過去の過去

引っ越し作業がようやく終わり、最終的にコピー室をなんとかした院生研究室に移る。目の前にうずたかく積まれていた段ボールをやっつけ、ネットも繋がるようになった。

ということで、他のことにかまけてまとめを放棄していた読書会の記憶を掘り起こしてみる。

■可聴過去

音の複製技術の定義についての議論

「音源から音を分離する技術」「音源の視覚的情報を与えずに音を聞かせる技術」という定義に対するスターンの反論が今回の肝になる。「音源の見えない音」という複製技術の定義には、例えばピエール・シェフェールの「アクースマティック(acousmatic)」、サウンドスケープの「音分裂症(schizophonia)」などがある。スターンは、こうした定義が前提としているものを四つ挙げている。

1対面的なコミュニケーションがあらゆる伝達行為を測定するための基準であるという前提。録音複製技術は従って、そうしたコミュニケーションに対して消極的に定義される。

2録音複製技術は、身体の諸感覚の関係を混乱した影響を及ぼすという前提。こうした前提は、複製技術以前の身体の諸感覚の関係を歴史の外部に置いてしまう。例えば、声と身体は複製技術以前には全体的で、同一で、自己現前的であったと、そうした定義は前提する。

3録音複製技術が発明される以前、身体は全体的であり、損なわれていなかったという前提。こうした前提は、あらゆる近代的生活は混乱しており、全体的な主体あるいはそれ自体と親密な主体こそが技術によって媒介されず、断片化されない主体であるということと同義である。

4音分裂症的な定義は、音の複製技術は中立的な経路、つまり社会的諸関係の本質的な部分ではなく手段的な部分として機能しうると想定し、また音の複製技術は技術との親縁性に先行するか外側に存在する「音源」から存在論的に分離していると想定する。
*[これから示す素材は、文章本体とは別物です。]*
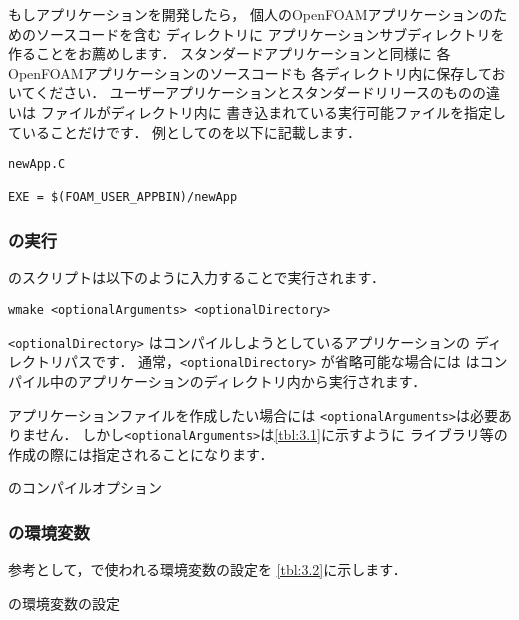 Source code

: もしアプリケーションを開発したら，
個人のOpenFOAMアプリケーションのためのソースコードを含む
ディレクトリに
アプリケーションサブディレクトリを作ることをお薦めします．
スタンダードアプリケーションと同様に
各OpenFOAMアプリケーションのソースコードも
各ディレクトリ内に保存しておいてください．
ユーザーアプリケーションとスタンダードリリースのものの違いは
ファイルがディレクトリ内に
書き込まれている実行可能ファイルを指定していることだけです．
例としてのを以下に記載します．
\begin{OFfile}
\begin{verbatim}
newApp.C

EXE = $(FOAM_USER_APPBIN)/newApp
\end{verbatim}%
\end{OFfile}

\subsubsection{の実行}
\label{sssec:3.2.2.4}
のスクリプトは以下のように入力することで実行されます．
\begin{OFterminal}
\begin{verbatim}
wmake <optionalArguments> <optionalDirectory>
\end{verbatim}
\end{OFterminal}
\verb|<optionalDirectory>| はコンパイルしようとしているアプリケーションの
ディレクトリパスです．
通常，\verb|<optionalDirectory>| が省略可能な場合には
はコンパイル中のアプリケーションのディレクトリ内から実行されます．


アプリケーションファイルを作成したい場合には
\verb|<optionalArguments>|は必要ありません．
しかし\verb|<optionalArguments>|は\autoref{tbl:3.1}に示すように
ライブラリ等の作成の際には指定されることになります．


\begin{table}[ht]
 
 \caption{のコンパイルオプション}
 \label{tbl:3.1}
\end{table}


\subsubsection{の環境変数}
\label{sssec:3.2.2.5}
参考として，で使われる環境変数の設定を
\autoref{tbl:3.2}に示します．


\begin{table}[ht]
 
 \caption{の環境変数の設定}
 \label{tbl:3.2}
\end{table}


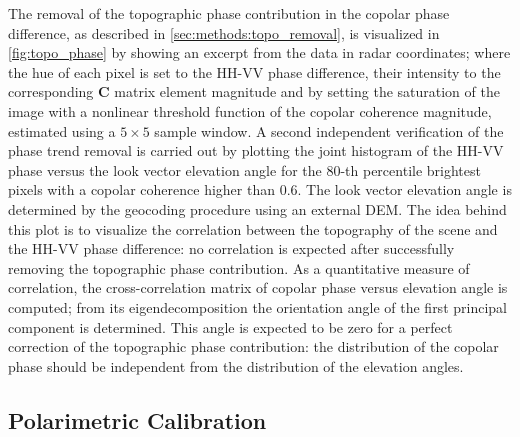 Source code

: The removal of the topographic phase contribution in the copolar phase difference, as described in \autoref{sec:methods:topo_removal}, is visualized in  \autoref{fig:topo_phase} by showing an excerpt from the data in radar coordinates; where the hue of each pixel is set to the HH-VV phase difference, their intensity to the corresponding $\mathbf{C}$ matrix element magnitude and by setting the saturation of the image with a nonlinear threshold function of the copolar coherence magnitude, estimated using a $\mathrm{5 \times 5}$ sample window. A second independent verification of the phase trend removal is carried out by plotting the joint histogram of the HH-VV phase versus the look vector elevation angle for the 80-th percentile brightest pixels with a copolar coherence higher than 0.6. The look vector elevation angle is determined by the geocoding procedure using an external DEM. The idea behind this plot is to visualize the correlation between the topography of the scene and the HH-VV phase difference: no correlation is expected after successfully removing the topographic phase contribution. As a quantitative measure of correlation, the cross-correlation matrix of copolar phase versus elevation angle is computed; from its eigendecomposition the orientation angle of the first principal component is determined. This angle is expected to be zero for a perfect correction of the topographic phase contribution: the distribution of the copolar phase should be independent from the distribution of the elevation angles.

\subsection{Polarimetric Calibration}\label{sec:results:proc_polcal}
 こうした前提は、複製技術以前を以後に対して理想化し、その欠如として以後を論じる傾向にある。そうした消極的な定義に対して、スターンは<変換機(transducer)>(音を何か別のものに変換し、その何かを音に戻す装置)として音響複製技術を定義する。例えば、フォノグラフは音をシリンダーの溝に変換し、再び音に変換する。ラジオは音を電波に変換し、再び音に変換する。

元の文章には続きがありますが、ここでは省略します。